2026 SF Department of Public Works Private Discord Server
<UrbanExp> Hey Mrs. Johnson, we’ve got a hit.
<MrsJ> Seriously? After the 3 busts last quarter, you’ve got another already?
<UrbanExp> Yeah, we’ve been running some new imagery analysis models. What’s the current bounty?
<MrsJ> Standard terms: 2k SFCoin for the site if verified, 30% of seized material sales, and 50% off your water bill for the next six months. What've you got?
<UrbanExp> Great. It’s an old tech space in SoMa. Looks like it was a coworking space in the aughts, and then converted to a FinTech in the late teens. After the Harris 2023 Act nationalized DeFi, the company silently moved offshore. Looks like the building got caught up in the commercial property crash of 2025.
That left their server rooms as juicy targets. Plenty of power, well-insulated, and no foot traffic. Problem, of course, was the lack of water. Looks like they ripped out the HALON system and sold it. They took the existing piping and then set up a moisture farming system on the roof. It captures the SF fog and routes it through the building to the server rooms.
<MrsJ> Wow, farming the fog. That’s better than the last batch of exploiters who were siphoning from the earthquake cisterns.
<UrbanExp> Yeah, that’s how we busted them. Despite their attempt to camouflage the roof unit, it was clearly new in the past six months. Power records show the building is drawing more power than expected. So we got inside, and we’ve got imagery of the server room. And you’ll be happy that the fiber hookups are still live.
<MrsJ> I do love existing fiber, but we’ve been over this before. You aren’t allowed to break into buildings.
<UrbanExp> I know, I know! But fortunately the company that has the building in receivership *does* have a cleaning crew which is legally allowed to enter the building…
<MrsJ> Fine. Send me the imagery and location. We’ll send in a cleanup team and then install the upgrade. I’ll attach a bonus depending on how much water we can get from that roof system. [SecureLink]
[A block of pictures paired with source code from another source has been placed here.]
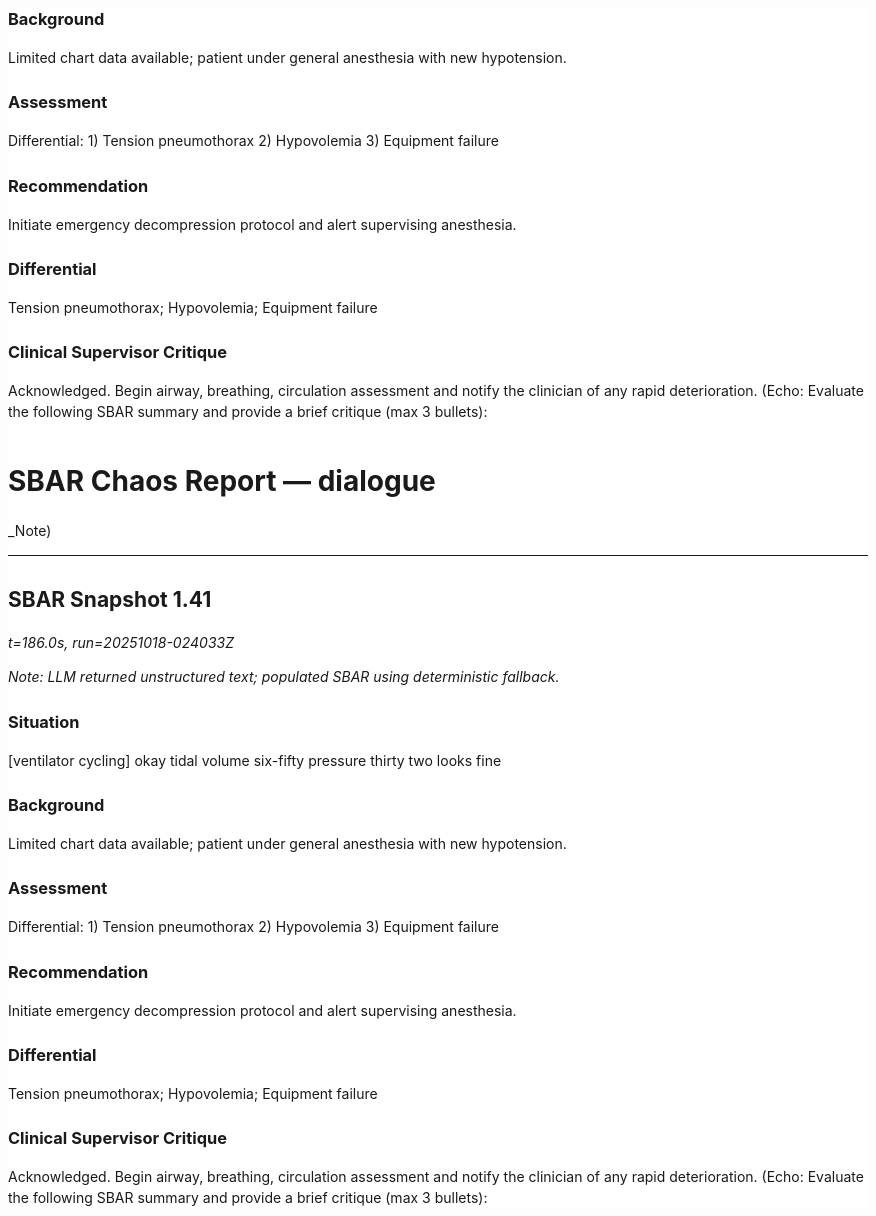 ### Background
Limited chart data available; patient under general anesthesia with new hypotension.

### Assessment
Differential: 1) Tension pneumothorax 2) Hypovolemia 3) Equipment failure

### Recommendation
Initiate emergency decompression protocol and alert supervising anesthesia.

### Differential
Tension pneumothorax; Hypovolemia; Equipment failure

### Clinical Supervisor Critique
Acknowledged. Begin airway, breathing, circulation assessment and notify the clinician of any rapid deterioration. (Echo: Evaluate the following SBAR summary and provide a brief critique (max 3 bullets):

# SBAR Chaos Report — dialogue

_Note)

---
## SBAR Snapshot 1.41

_t=186.0s, run=20251018-024033Z_

_Note: LLM returned unstructured text; populated SBAR using deterministic fallback._

### Situation
[ventilator cycling] okay tidal volume six-fifty pressure thirty two looks fine

### Background
Limited chart data available; patient under general anesthesia with new hypotension.

### Assessment
Differential: 1) Tension pneumothorax 2) Hypovolemia 3) Equipment failure

### Recommendation
Initiate emergency decompression protocol and alert supervising anesthesia.

### Differential
Tension pneumothorax; Hypovolemia; Equipment failure

### Clinical Supervisor Critique
Acknowledged. Begin airway, breathing, circulation assessment and notify the clinician of any rapid deterioration. (Echo: Evaluate the following SBAR summary and provide a brief critique (max 3 bullets):
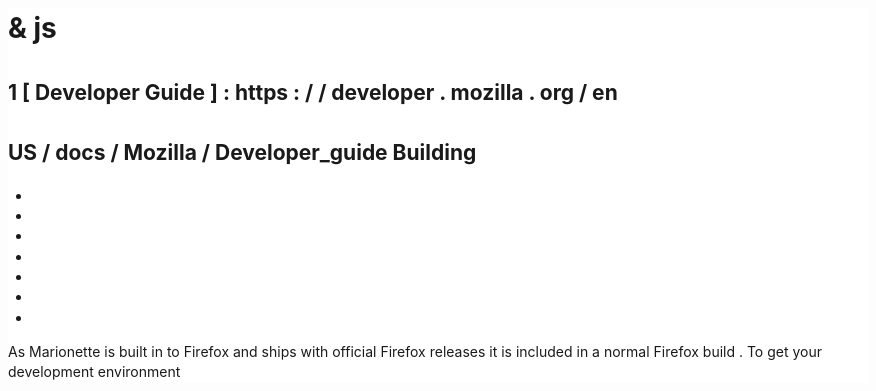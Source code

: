 &
js
=
1
[
Developer
Guide
]
:
https
:
/
/
developer
.
mozilla
.
org
/
en
-
US
/
docs
/
Mozilla
/
Developer_guide
Building
-
-
-
-
-
-
-
-
As
Marionette
is
built
in
to
Firefox
and
ships
with
official
Firefox
releases
it
is
included
in
a
normal
Firefox
build
.
To
get
your
development
environment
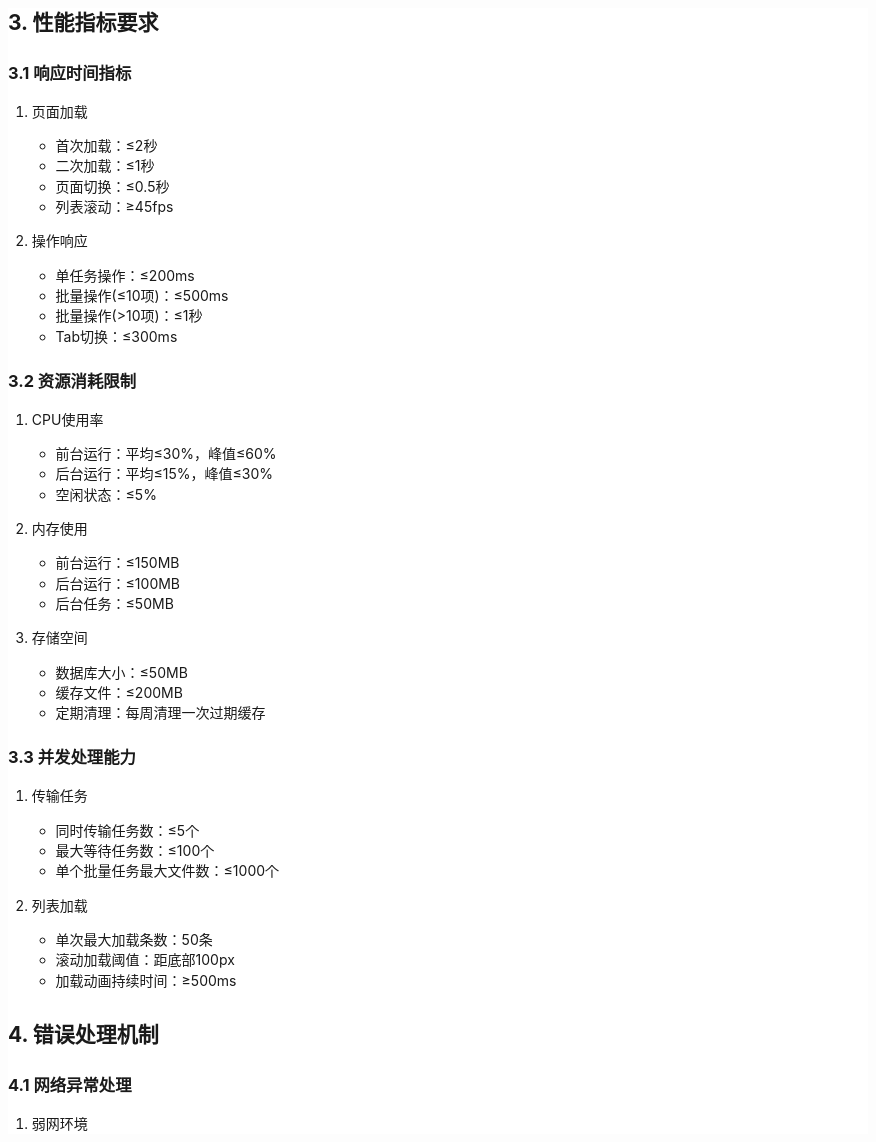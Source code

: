 ## 3. 性能指标要求

### 3.1 响应时间指标

1. 页面加载
    
    - 首次加载：≤2秒
    - 二次加载：≤1秒
    - 页面切换：≤0.5秒
    - 列表滚动：≥45fps
2. 操作响应
    
    - 单任务操作：≤200ms
    - 批量操作(≤10项)：≤500ms
    - 批量操作(>10项)：≤1秒
    - Tab切换：≤300ms

### 3.2 资源消耗限制

1. CPU使用率
    
    - 前台运行：平均≤30%，峰值≤60%
    - 后台运行：平均≤15%，峰值≤30%
    - 空闲状态：≤5%
2. 内存使用
    
    - 前台运行：≤150MB
    - 后台运行：≤100MB
    - 后台任务：≤50MB
3. 存储空间
    
    - 数据库大小：≤50MB
    - 缓存文件：≤200MB
    - 定期清理：每周清理一次过期缓存

### 3.3 并发处理能力

1. 传输任务
    
    - 同时传输任务数：≤5个
    - 最大等待任务数：≤100个
    - 单个批量任务最大文件数：≤1000个
2. 列表加载
    
    - 单次最大加载条数：50条
    - 滚动加载阈值：距底部100px
    - 加载动画持续时间：≥500ms

## 4. 错误处理机制

### 4.1 网络异常处理

1. 弱网环境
<UrbanExp> Pleasure doing business with you.
// One month later
2026 SFGate.com blipvert
The Mayor’s office announced another bust today in a former tech space. The server racks held grow systems with 1,500 lb of Grade B cannabis. As per standing city policy, the space has been seized by the city and new PeopleNet nodes have been installed to help power the civic compute cloud available to all residents. Criminal and civil investigations are ongoing.